- Open Access
- Total Downloads : 215
- Authors : Akshay Chaturvedi, Archit Saxena, Himanshi Khetal, Manish Yadav, Mr. Amit Sinha
- Paper ID : IJERTV4IS050748
- Volume & Issue : Volume 04, Issue 05 (May 2015)
- DOI : http://dx.doi.org/10.17577/IJERTV4IS050748
- Published (First Online): 26-05-2015
- ISSN (Online) : 2278-0181
- Publisher Name : IJERT
- License: This work is licensed under a Creative Commons Attribution 4.0 International License
A Quantitative Approach of Text Analysis for Team Formation
1Akshay Chaturvedi 2Himanshi Khetal 3Manish Yadav 4Archit Saxena
5Mr.
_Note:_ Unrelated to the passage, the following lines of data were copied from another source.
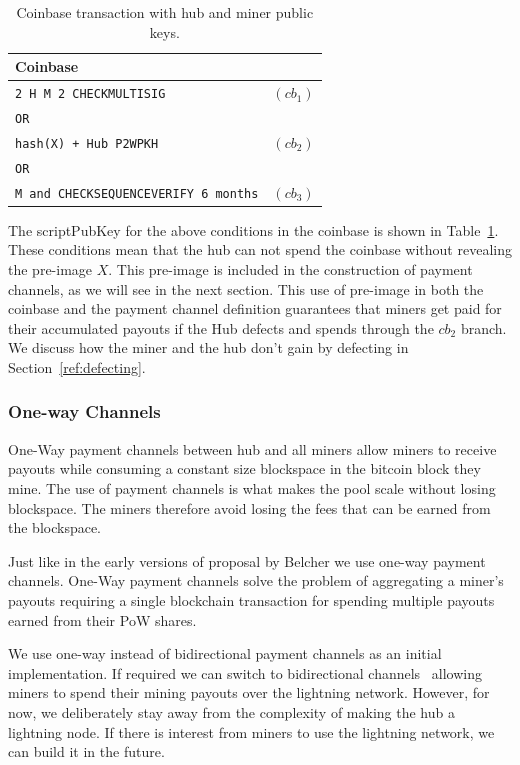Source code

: \documentclass{article}
\begin{document}
\begin{table}
  \centering
  \begin{tabular}{ lr }
    \bfseries Coinbase \\
    \midrule
    \verb|2 H M 2 CHECKMULTISIG| & $(cb_1)$ \\
    \verb|OR| \\
    \verb|hash(X) + Hub P2WPKH| & $(cb_2)$ \\
    \verb|OR| \\
    \verb|M and CHECKSEQUENCEVERIFY 6 months| & $(cb_3)$\\ 
    \midrule
  \end{tabular}
  \caption{Coinbase transaction with hub and miner public keys.}\label{table:coinbase}
\end{table}

The scriptPubKey for the above conditions in the coinbase is shown in
Table~\ref{table:coinbase}. These conditions mean that the hub can not
spend the coinbase without revealing the pre-image $X$. This pre-image
is included in the construction of payment channels, as we will see in
the next section. This use of pre-image in both the coinbase and the
payment channel definition guarantees that miners get paid for their
accumulated payouts if the Hub defects and spends through the $cb_2$
branch. We discuss how the miner and the hub don't gain by defecting
in Section~\ref{ref:defecting}.

\subsubsection{One-way Channels}

One-Way payment channels between hub and all miners allow miners to
receive payouts while consuming a constant size blockspace in the
bitcoin block they mine. The use of payment channels is what makes the
pool scale without losing blockspace. The miners therefore avoid
losing the fees that can be earned from the blockspace.

Just like in the early versions of proposal by Belcher we use one-way
payment channels. One-Way payment channels solve the problem of
aggregating a miner's payouts requiring a single blockchain
transaction for spending multiple payouts earned from their PoW
shares.

We use one-way instead of bidirectional payment channels as an initial
implementation. If required we can switch to bidirectional
channels~\cite{poon2016bitcoin} allowing miners to spend their mining
payouts over the lightning network. However, for now, we deliberately
stay away from the complexity of making the hub a lightning node. If
there is interest from miners to use the lightning network, we can
build it in the future.
\end{document}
Amit Sinha,
1,2,3,4B.Tech Scholar, 5Associate Professor,
Department of Information Technology ABES Engineering College, Ghaziabad, India
Abstract: The text written by any person can reflect many outcomes. One of the important aspect of Text analysis is to identify the person with the similar knowledge on the same topic. This paper gives a method to form a team for the specific project. The incumbents are given a topic and asks them to write something. The texts collected are then passing through a defined data sets and calculated total points secured by each incumbent. The person obtained higher marks may be selected in the team.
-
INTRODUCTION
By analyzing the texts written by a person, we can predict whether the persons are like minded or not. This work aims at effectively using text analysis for the formation of teams in organisations. The text will be matched using a set of commonly used words previously stored in the database. Frequency matching will be the basis of analysis and a threshold frequency of the words will be set. Team formation using this technique will increase the productivity of an organization. The process of team formation in an organization can be more efficient with this technique such that positive workers are in one team. This process may decrease, up to some extent, the conflicts between team members as it would aim at keeping people with same thinking in one team. A good team always takes an organization to another level so making such a team would be beneficial for an organization. In advance we could predict the turnover of an organization with the help of positive team members.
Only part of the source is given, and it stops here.